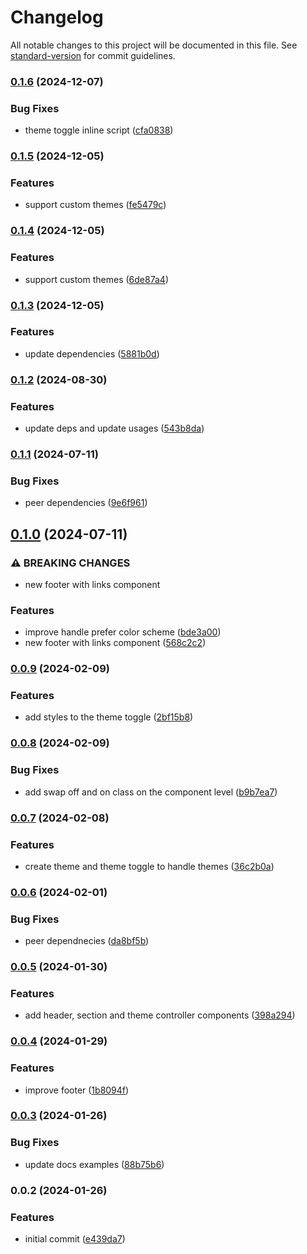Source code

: # Changelog

All notable changes to this project will be documented in this file. See [standard-version](https://github.com/conventional-changelog/standard-version) for commit guidelines.

### [0.1.6](https://github.com/albizures/vyke-astro/compare/v0.1.5...v0.1.6) (2024-12-07)


### Bug Fixes

* theme toggle inline script ([cfa0838](https://github.com/albizures/vyke-astro/commit/cfa08381211a796083d6964a08f887c79a2be093))

### [0.1.5](https://github.com/albizures/vyke-astro/compare/v0.1.4...v0.1.5) (2024-12-05)


### Features

* support custom themes ([fe5479c](https://github.com/albizures/vyke-astro/commit/fe5479cdef77ef2e7b5d36fa83156d5bbec8a1d9))

### [0.1.4](https://github.com/albizures/vyke-astro/compare/v0.1.3...v0.1.4) (2024-12-05)


### Features

* support custom themes ([6de87a4](https://github.com/albizures/vyke-astro/commit/6de87a4f559a76c61239960f3e01fee2ed24757d))

### [0.1.3](https://github.com/albizures/vyke-astro/compare/v0.1.2...v0.1.3) (2024-12-05)


### Features

* update dependencies ([5881b0d](https://github.com/albizures/vyke-astro/commit/5881b0dfc86be68b0d1cf300ec06b73132dde642))

### [0.1.2](https://github.com/albizures/vyke-astro/compare/v0.1.1...v0.1.2) (2024-08-30)


### Features

* update deps and update usages ([543b8da](https://github.com/albizures/vyke-astro/commit/543b8da7cc3c0a49733bee6d0168cb9a4152f2e5))

### [0.1.1](https://github.com/albizures/vyke-astro/compare/v0.1.0...v0.1.1) (2024-07-11)


### Bug Fixes

* peer dependencies ([9e6f961](https://github.com/albizures/vyke-astro/commit/9e6f961d773c522556a4127f6c6309f89c7b0c95))

## [0.1.0](https://github.com/albizures/vyke-astro/compare/v0.0.9...v0.1.0) (2024-07-11)


### ⚠ BREAKING CHANGES

* new footer with links component

### Features

* improve handle prefer color scheme ([bde3a00](https://github.com/albizures/vyke-astro/commit/bde3a00ad29aa5f4771cb5f67fe727bc10850b66))
* new footer with links component ([568c2c2](https://github.com/albizures/vyke-astro/commit/568c2c2dd429362bb132027f96ad0b7a995882b5))

### [0.0.9](https://github.com/albizures/vyke-astro/compare/v0.0.8...v0.0.9) (2024-02-09)


### Features

* add styles to the theme toggle ([2bf15b8](https://github.com/albizures/vyke-astro/commit/2bf15b841185ea4d10a4286f8b39a962f1cf1ed6))

### [0.0.8](https://github.com/albizures/vyke-astro/compare/v0.0.7...v0.0.8) (2024-02-09)


### Bug Fixes

* add swap off and on class on the component level ([b9b7ea7](https://github.com/albizures/vyke-astro/commit/b9b7ea77a58f7aaba0bed6f407e01ebbbdd6cc49))

### [0.0.7](https://github.com/albizures/vyke-astro/compare/v0.0.6...v0.0.7) (2024-02-08)


### Features

* create theme and theme toggle to handle themes ([36c2b0a](https://github.com/albizures/vyke-astro/commit/36c2b0af6e0ad6f52f3ab69b742fefd1fcf4042a))

### [0.0.6](https://github.com/albizures/vyke-astro/compare/v0.0.5...v0.0.6) (2024-02-01)


### Bug Fixes

* peer dependnecies ([da8bf5b](https://github.com/albizures/vyke-astro/commit/da8bf5b10fb3be5e238b77e419c6a3226bbff8c3))

### [0.0.5](https://github.com/albizures/vyke-astro/compare/v0.0.4...v0.0.5) (2024-01-30)


### Features

* add header, section and theme controller components ([398a294](https://github.com/albizures/vyke-astro/commit/398a2947383b3a2d49f17da329b3000119597291))

### [0.0.4](https://github.com/albizures/vyke-astro/compare/v0.0.3...v0.0.4) (2024-01-29)


### Features

* improve footer ([1b8094f](https://github.com/albizures/vyke-astro/commit/1b8094f72361e63ac62370f395421f4192c023c4))

### [0.0.3](https://github.com/albizures/vyke-astro/compare/v0.0.2...v0.0.3) (2024-01-26)


### Bug Fixes

* update docs examples ([88b75b6](https://github.com/albizures/vyke-astro/commit/88b75b60c7640b6c12970040143abee7a221a8a2))

### 0.0.2 (2024-01-26)


### Features

* initial commit ([e439da7](https://github.com/albizures/vyke-astro/commit/e439da70cf3782bfefc576ca39bc4f899ff44293))
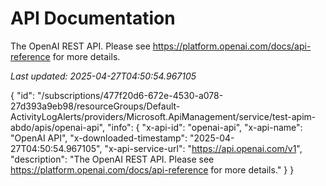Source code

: # API Documentation

The OpenAI REST API. Please see https://platform.openai.com/docs/api-reference for more details.

*Last updated: 2025-04-27T04:50:54.967105*

{
  "id": "/subscriptions/477f20d6-672e-4530-a078-27d393a9eb98/resourceGroups/Default-ActivityLogAlerts/providers/Microsoft.ApiManagement/service/test-apim-abdo/apis/openai-api",
  "info": {
    "x-api-id": "openai-api",
    "x-api-name": "OpenAI API",
    "x-downloaded-timestamp": "2025-04-27T04:50:54.967105",
    "x-api-service-url": "https://api.openai.com/v1",
    "description": "The OpenAI REST API. Please see https://platform.openai.com/docs/api-reference for more details."
  }
}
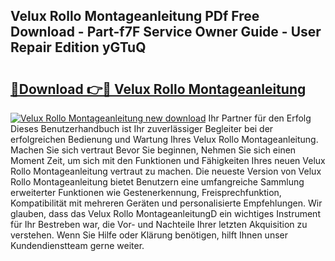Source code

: ## Velux Rollo Montageanleitung PDf Free Download - Part-f7F Service Owner Guide - User Repair Edition yGTuQ

# <h2><a href="http://df7g383.blite.top/?on=Velux+Rollo+Montageanleitung">🔗Download 👉🔴 Velux Rollo Montageanleitung</a></h2>

[![Velux Rollo Montageanleitung new download](https://i.imgur.com/lujVjoI.png)](http://df7g383.blite.top/?on=Velux+Rollo+Montageanleitung)
Ihr Partner für den Erfolg Dieses Benutzerhandbuch ist Ihr zuverlässiger Begleiter bei der erfolgreichen Bedienung und Wartung Ihres Velux Rollo Montageanleitung. Machen Sie sich vertraut Bevor Sie beginnen, Nehmen Sie sich einen Moment Zeit, um sich mit den Funktionen und Fähigkeiten Ihres neuen Velux Rollo Montageanleitung vertraut zu machen. Die neueste Version von Velux Rollo Montageanleitung bietet Benutzern eine umfangreiche Sammlung erweiterter Funktionen wie Gestenerkennung, Freisprechfunktion, Kompatibilität mit mehreren Geräten und personalisierte Empfehlungen. Wir glauben, dass das Velux Rollo MontageanleitungD ein wichtiges Instrument für Ihr Bestreben war, die Vor- und Nachteile Ihrer letzten Akquisition zu verstehen. Wenn Sie Hilfe oder Klärung benötigen, hilft Ihnen unser Kundendienstteam gerne weiter.
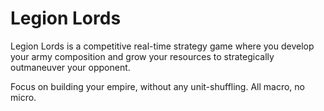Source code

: # Legion Lords

Legion Lords is a competitive real-time strategy game where you develop your army composition and grow your resources to strategically outmaneuver your opponent. 

Focus on building your empire, without any unit-shuffling. All macro, no micro.
 
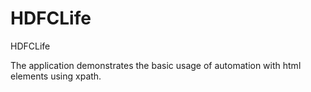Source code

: # HDFCLife
HDFCLife

The application demonstrates the basic usage of automation with html elements using xpath.
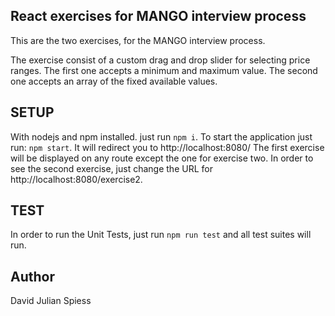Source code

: ## React exercises for MANGO interview process

This are the two exercises, for the MANGO interview process.

The exercise consist of a custom drag and drop slider for selecting price ranges. The first one accepts a minimum and maximum value. The second one accepts an array of the fixed available values.

## SETUP
With nodejs and npm installed.
just run `npm i`.
To start the application just run: `npm start`. It will redirect you to http://localhost:8080/
The first exercise will be displayed on any route except the one for exercise two.
In order to see the second exercise, just change the URL for http://localhost:8080/exercise2.

## TEST
In order to run the Unit Tests, just run `npm run test` and all test suites will run.

## Author
David Julian Spiess
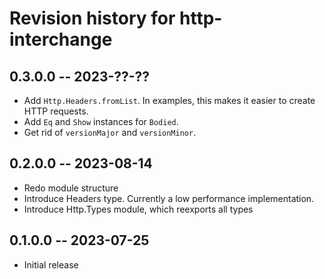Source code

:# Revision history for http-interchange

## 0.3.0.0 -- 2023-??-??

* Add `Http.Headers.fromList`. In examples, this makes it easier
  to create HTTP requests.
* Add `Eq` and `Show` instances for `Bodied`.
* Get rid of `versionMajor` and `versionMinor`.

## 0.2.0.0 -- 2023-08-14

* Redo module structure
* Introduce Headers type. Currently a low performance implementation.
* Introduce Http.Types module, which reexports all types

## 0.1.0.0 -- 2023-07-25

* Initial release
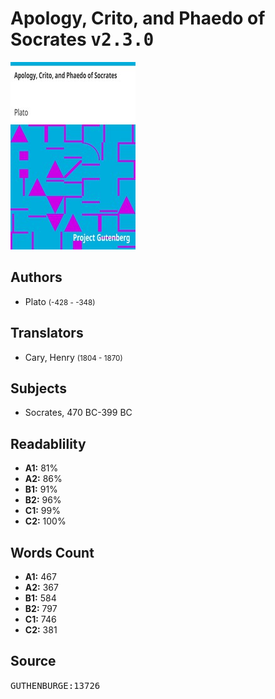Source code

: # Apology, Crito, and Phaedo of Socrates <kbd>v2.3.0</kbd>

![](./cover.medium.jpg "")

## Authors


 - Plato <small>(-428 - -348)</small>

## Translators


 - Cary, Henry <small>(1804 - 1870)</small>

## Subjects


 - Socrates, 470 BC-399 BC

## Readablility


 - **A1:** 81%
 - **A2:** 86%
 - **B1:** 91%
 - **B2:** 96%
 - **C1:** 99%
 - **C2:** 100%

## Words Count


 - **A1:** 467
 - **A2:** 367
 - **B1:** 584
 - **B2:** 797
 - **C1:** 746
 - **C2:** 381

## Source


<kbd>GUTHENBURGE:13726</kbd>
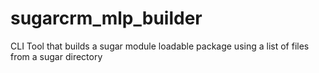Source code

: # sugarcrm_mlp_builder
CLI Tool that builds a sugar module loadable package using a list of files from a sugar directory
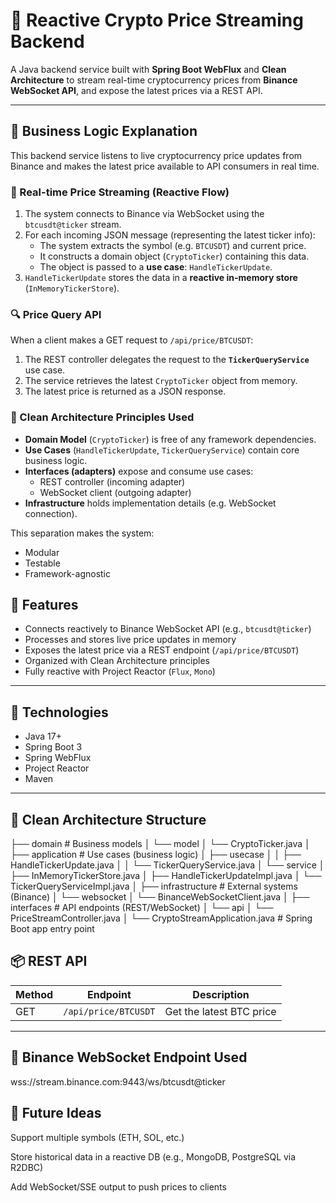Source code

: # 🔁 Reactive Crypto Price Streaming Backend

A Java backend service built with **Spring Boot WebFlux** and **Clean Architecture** to stream real-time cryptocurrency prices from **Binance WebSocket API**, and expose the latest prices via a REST API.

---
## 🧠 Business Logic Explanation

This backend service listens to live cryptocurrency price updates from Binance and makes the latest price available to API consumers in real time.

### 🔄 Real-time Price Streaming (Reactive Flow)
1. The system connects to Binance via WebSocket using the `btcusdt@ticker` stream.
2. For each incoming JSON message (representing the latest ticker info):
    - The system extracts the symbol (e.g. `BTCUSDT`) and current price.
    - It constructs a domain object (`CryptoTicker`) containing this data.
    - The object is passed to a **use case**: `HandleTickerUpdate`.
3. `HandleTickerUpdate` stores the data in a **reactive in-memory store** (`InMemoryTickerStore`).

### 🔍 Price Query API
When a client makes a GET request to `/api/price/BTCUSDT`:
1. The REST controller delegates the request to the **`TickerQueryService`** use case.
2. The service retrieves the latest `CryptoTicker` object from memory.
3. The latest price is returned as a JSON response.

### 🧱 Clean Architecture Principles Used
- **Domain Model** (`CryptoTicker`) is free of any framework dependencies.
- **Use Cases** (`HandleTickerUpdate`, `TickerQueryService`) contain core business logic.
- **Interfaces (adapters)** expose and consume use cases:
    - REST controller (incoming adapter)
    - WebSocket client (outgoing adapter)
- **Infrastructure** holds implementation details (e.g. WebSocket connection).

This separation makes the system:
- Modular
- Testable
- Framework-agnostic

## 🚀 Features

- Connects reactively to Binance WebSocket API (e.g., `btcusdt@ticker`)
- Processes and stores live price updates in memory
- Exposes the latest price via a REST endpoint (`/api/price/BTCUSDT`)
- Organized with Clean Architecture principles
- Fully reactive with Project Reactor (`Flux`, `Mono`)

---

## 🧱 Technologies

- Java 17+
- Spring Boot 3
- Spring WebFlux
- Project Reactor
- Maven

---

## 🧠 Clean Architecture Structure

├── domain # Business models
│ └── model
│ └── CryptoTicker.java
│
├── application # Use cases (business logic)
│ ├── usecase
│ │ ├── HandleTickerUpdate.java
│ │ └── TickerQueryService.java
│ └── service
│ ├── InMemoryTickerStore.java
│ ├── HandleTickerUpdateImpl.java
│ └── TickerQueryServiceImpl.java
│
├── infrastructure # External systems (Binance)
│ └── websocket
│ └── BinanceWebSocketClient.java
│
├── interfaces # API endpoints (REST/WebSocket)
│ └── api
│ └── PriceStreamController.java
│
└── CryptoStreamApplication.java # Spring Boot app entry point


## 📦 REST API

| Method | Endpoint              | Description                |
|--------|-----------------------|----------------------------|
| GET    | `/api/price/BTCUSDT`  | Get the latest BTC price   |

---

## 📡 Binance WebSocket Endpoint Used
wss://stream.binance.com:9443/ws/btcusdt@ticker


## 📌 Future Ideas
Support multiple symbols (ETH, SOL, etc.)

Store historical data in a reactive DB (e.g., MongoDB, PostgreSQL via R2DBC)

Add WebSocket/SSE output to push prices to clients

++++

Could you return every line from the entries above in which the string "first" occurs?

The exercise consist of a custom drag and drop slider for selecting price ranges. The first one accepts a minimum and maximum value. The second one accepts an array of the fixed available values.
The first exercise will be displayed on any route except the one for exercise two.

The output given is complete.